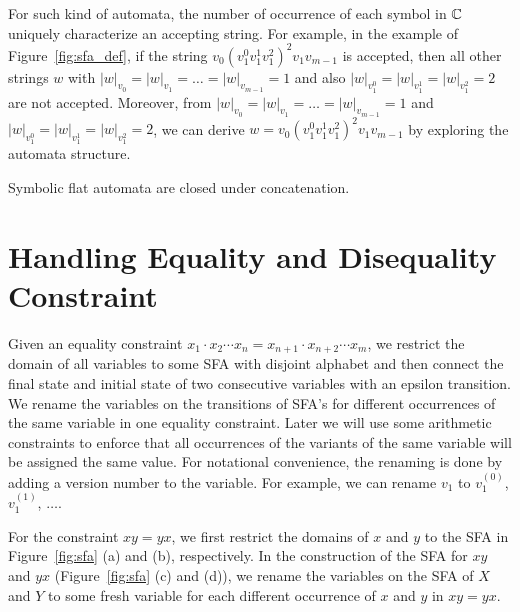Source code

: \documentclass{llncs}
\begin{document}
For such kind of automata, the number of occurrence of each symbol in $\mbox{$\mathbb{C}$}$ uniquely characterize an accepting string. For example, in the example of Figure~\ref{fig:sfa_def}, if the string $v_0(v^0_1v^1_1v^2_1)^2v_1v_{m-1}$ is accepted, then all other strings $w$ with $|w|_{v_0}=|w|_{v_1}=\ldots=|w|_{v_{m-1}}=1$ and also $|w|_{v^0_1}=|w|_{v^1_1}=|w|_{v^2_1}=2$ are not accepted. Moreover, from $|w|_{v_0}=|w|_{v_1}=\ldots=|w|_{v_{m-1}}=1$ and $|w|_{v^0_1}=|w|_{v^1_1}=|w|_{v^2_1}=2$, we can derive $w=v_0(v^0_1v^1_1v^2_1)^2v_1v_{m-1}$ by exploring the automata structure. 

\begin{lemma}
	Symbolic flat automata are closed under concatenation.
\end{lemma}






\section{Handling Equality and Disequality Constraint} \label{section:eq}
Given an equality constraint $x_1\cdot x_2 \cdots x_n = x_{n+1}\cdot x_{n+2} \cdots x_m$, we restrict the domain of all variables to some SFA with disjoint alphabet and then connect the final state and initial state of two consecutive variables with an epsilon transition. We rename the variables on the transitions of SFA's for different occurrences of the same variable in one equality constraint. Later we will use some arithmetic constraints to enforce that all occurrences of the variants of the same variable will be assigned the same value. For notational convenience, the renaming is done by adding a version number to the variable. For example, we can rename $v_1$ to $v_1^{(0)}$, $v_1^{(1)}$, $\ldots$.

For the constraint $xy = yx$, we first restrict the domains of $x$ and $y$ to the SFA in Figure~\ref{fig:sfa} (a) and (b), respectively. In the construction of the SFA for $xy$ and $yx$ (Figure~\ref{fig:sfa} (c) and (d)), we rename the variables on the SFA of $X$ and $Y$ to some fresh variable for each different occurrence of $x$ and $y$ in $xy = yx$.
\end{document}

...

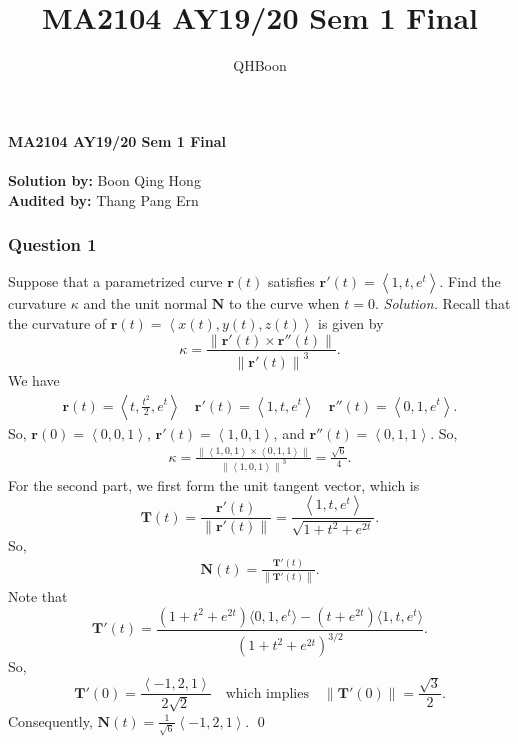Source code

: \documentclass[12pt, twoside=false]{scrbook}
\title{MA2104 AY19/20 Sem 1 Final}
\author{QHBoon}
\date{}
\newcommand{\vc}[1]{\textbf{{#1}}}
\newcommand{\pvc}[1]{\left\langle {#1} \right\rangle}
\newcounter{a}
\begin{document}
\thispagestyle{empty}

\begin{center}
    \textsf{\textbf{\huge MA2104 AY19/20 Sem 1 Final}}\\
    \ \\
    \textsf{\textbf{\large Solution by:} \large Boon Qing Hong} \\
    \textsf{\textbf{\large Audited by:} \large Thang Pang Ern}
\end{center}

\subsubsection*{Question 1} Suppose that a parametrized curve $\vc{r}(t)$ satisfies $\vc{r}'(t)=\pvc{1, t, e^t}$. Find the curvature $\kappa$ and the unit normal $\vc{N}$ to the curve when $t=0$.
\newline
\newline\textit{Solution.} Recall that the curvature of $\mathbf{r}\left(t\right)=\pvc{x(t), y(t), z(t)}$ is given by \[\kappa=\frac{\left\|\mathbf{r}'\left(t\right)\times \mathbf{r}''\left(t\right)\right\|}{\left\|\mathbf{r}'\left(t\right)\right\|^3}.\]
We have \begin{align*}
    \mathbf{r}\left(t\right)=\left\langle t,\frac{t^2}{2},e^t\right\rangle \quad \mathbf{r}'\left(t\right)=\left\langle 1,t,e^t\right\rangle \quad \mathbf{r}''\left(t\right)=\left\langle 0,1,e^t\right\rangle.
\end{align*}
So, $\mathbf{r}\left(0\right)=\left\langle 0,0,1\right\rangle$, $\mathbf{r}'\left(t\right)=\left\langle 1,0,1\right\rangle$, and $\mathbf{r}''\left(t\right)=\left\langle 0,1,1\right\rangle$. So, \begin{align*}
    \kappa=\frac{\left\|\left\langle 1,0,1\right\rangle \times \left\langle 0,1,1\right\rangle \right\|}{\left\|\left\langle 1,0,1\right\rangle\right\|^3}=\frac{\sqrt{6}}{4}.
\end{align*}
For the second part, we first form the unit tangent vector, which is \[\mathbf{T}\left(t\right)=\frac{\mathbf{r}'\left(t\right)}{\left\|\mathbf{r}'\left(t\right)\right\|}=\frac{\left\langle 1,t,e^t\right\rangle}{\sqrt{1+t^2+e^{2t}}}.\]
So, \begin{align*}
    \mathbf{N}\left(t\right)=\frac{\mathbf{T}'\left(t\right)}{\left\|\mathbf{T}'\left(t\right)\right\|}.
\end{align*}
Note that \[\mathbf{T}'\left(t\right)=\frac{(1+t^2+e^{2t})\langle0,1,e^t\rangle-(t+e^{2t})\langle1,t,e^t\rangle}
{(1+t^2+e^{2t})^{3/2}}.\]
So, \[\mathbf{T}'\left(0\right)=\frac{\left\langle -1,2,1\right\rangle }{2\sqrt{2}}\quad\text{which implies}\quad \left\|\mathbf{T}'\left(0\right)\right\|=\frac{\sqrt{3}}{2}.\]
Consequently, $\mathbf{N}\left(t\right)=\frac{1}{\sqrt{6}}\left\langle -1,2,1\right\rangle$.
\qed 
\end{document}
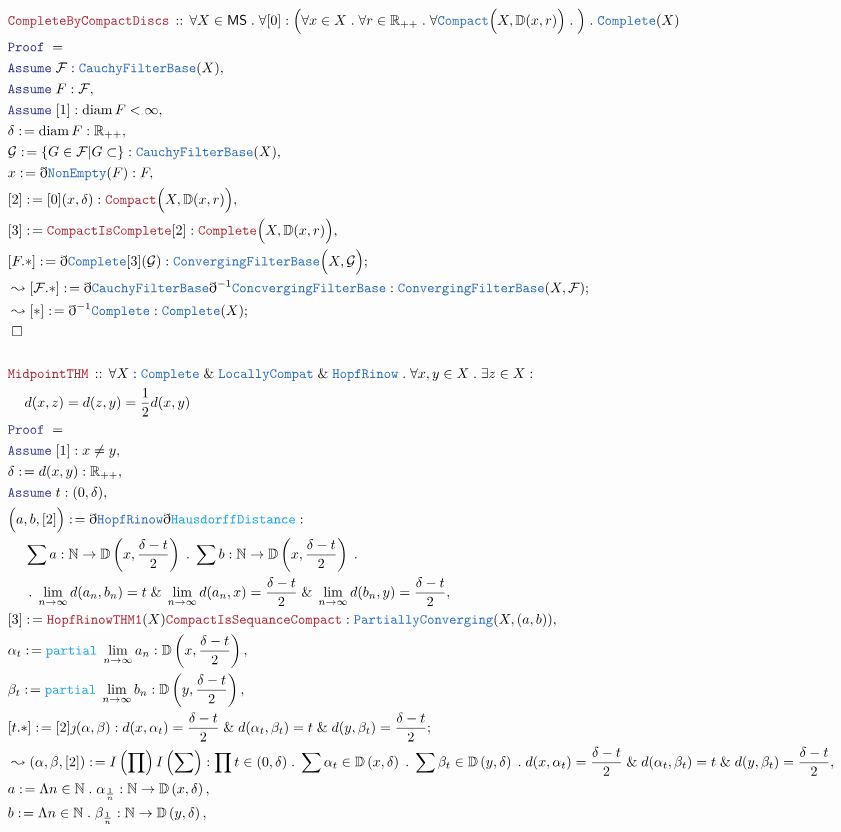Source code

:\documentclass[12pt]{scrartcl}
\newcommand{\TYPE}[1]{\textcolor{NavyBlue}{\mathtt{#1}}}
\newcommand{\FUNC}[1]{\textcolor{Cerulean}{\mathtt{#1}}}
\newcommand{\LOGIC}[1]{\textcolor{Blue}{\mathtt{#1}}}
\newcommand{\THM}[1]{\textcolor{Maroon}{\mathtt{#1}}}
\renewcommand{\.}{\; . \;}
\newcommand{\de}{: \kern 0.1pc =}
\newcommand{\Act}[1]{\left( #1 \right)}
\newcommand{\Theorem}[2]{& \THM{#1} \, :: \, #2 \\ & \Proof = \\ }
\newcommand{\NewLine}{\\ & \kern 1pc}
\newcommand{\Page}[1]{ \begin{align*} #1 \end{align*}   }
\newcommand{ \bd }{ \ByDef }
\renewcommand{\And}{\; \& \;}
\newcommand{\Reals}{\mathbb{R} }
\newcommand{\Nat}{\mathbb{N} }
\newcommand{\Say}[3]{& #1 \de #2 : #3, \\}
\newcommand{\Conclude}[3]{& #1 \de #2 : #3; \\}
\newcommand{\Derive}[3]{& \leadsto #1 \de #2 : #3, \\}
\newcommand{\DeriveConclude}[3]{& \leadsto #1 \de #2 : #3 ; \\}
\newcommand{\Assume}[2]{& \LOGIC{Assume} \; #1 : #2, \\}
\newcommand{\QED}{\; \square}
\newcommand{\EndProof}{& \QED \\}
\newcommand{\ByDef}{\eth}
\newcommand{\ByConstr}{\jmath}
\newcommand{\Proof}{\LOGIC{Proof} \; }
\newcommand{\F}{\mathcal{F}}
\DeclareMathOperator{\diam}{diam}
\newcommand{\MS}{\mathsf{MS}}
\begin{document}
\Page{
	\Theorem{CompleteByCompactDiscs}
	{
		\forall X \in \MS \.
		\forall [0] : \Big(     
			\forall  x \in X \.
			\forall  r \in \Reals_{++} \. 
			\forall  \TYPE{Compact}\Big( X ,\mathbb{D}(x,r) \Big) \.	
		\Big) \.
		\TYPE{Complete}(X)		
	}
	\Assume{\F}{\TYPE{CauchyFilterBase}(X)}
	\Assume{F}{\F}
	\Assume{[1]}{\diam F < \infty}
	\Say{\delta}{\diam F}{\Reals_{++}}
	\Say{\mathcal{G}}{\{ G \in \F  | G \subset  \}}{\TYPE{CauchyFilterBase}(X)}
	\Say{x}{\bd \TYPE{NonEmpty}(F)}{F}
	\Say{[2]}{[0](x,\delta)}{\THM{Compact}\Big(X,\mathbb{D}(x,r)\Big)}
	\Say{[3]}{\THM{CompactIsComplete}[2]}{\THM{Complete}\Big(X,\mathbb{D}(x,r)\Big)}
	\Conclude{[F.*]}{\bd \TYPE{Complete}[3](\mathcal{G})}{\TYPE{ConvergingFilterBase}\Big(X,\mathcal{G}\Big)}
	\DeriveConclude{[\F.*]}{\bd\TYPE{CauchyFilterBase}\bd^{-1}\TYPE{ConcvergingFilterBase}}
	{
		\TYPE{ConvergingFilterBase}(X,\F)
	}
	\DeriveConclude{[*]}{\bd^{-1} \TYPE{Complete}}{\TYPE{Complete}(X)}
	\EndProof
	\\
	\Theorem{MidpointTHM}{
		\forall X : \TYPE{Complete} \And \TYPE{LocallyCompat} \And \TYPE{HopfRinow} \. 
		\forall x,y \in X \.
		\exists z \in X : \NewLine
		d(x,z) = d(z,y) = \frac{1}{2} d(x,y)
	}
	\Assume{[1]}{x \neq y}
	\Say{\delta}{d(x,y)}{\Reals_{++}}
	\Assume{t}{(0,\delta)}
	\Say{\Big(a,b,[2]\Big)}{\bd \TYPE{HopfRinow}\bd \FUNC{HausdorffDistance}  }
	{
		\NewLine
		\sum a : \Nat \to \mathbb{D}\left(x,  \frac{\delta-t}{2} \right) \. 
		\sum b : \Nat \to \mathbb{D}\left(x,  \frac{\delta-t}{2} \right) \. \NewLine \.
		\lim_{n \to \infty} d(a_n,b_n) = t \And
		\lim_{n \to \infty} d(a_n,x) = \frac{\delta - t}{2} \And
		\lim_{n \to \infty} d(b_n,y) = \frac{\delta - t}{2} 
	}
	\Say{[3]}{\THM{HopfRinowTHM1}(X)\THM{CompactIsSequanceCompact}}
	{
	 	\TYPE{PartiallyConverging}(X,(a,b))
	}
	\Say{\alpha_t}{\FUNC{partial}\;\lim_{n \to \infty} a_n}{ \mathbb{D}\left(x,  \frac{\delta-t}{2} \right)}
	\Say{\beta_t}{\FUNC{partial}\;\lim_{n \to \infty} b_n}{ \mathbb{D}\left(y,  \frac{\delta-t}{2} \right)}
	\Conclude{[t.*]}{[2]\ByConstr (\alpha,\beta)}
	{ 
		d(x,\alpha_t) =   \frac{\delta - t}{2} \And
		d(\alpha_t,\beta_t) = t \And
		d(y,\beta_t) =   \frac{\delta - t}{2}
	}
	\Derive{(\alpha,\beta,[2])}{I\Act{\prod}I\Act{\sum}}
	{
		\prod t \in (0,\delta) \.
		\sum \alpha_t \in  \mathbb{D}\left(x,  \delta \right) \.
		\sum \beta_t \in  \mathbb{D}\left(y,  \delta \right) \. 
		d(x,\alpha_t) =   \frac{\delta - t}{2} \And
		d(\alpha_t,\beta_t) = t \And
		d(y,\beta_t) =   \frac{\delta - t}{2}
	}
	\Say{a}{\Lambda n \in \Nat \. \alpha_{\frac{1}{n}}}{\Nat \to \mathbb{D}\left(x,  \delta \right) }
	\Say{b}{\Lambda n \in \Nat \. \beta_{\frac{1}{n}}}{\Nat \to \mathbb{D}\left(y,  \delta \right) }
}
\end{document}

* _Instructions for the task_
Bring together all lines in the records where the word "textcolor" is found.

* _Exercise solution_
\newcommand{\TYPE}[1]{\textcolor{NavyBlue}{\mathtt{#1}}}
\newcommand{\FUNC}[1]{\textcolor{Cerulean}{\mathtt{#1}}}
\newcommand{\LOGIC}[1]{\textcolor{Blue}{\mathtt{#1}}}
\newcommand{\THM}[1]{\textcolor{Maroon}{\mathtt{#1}}}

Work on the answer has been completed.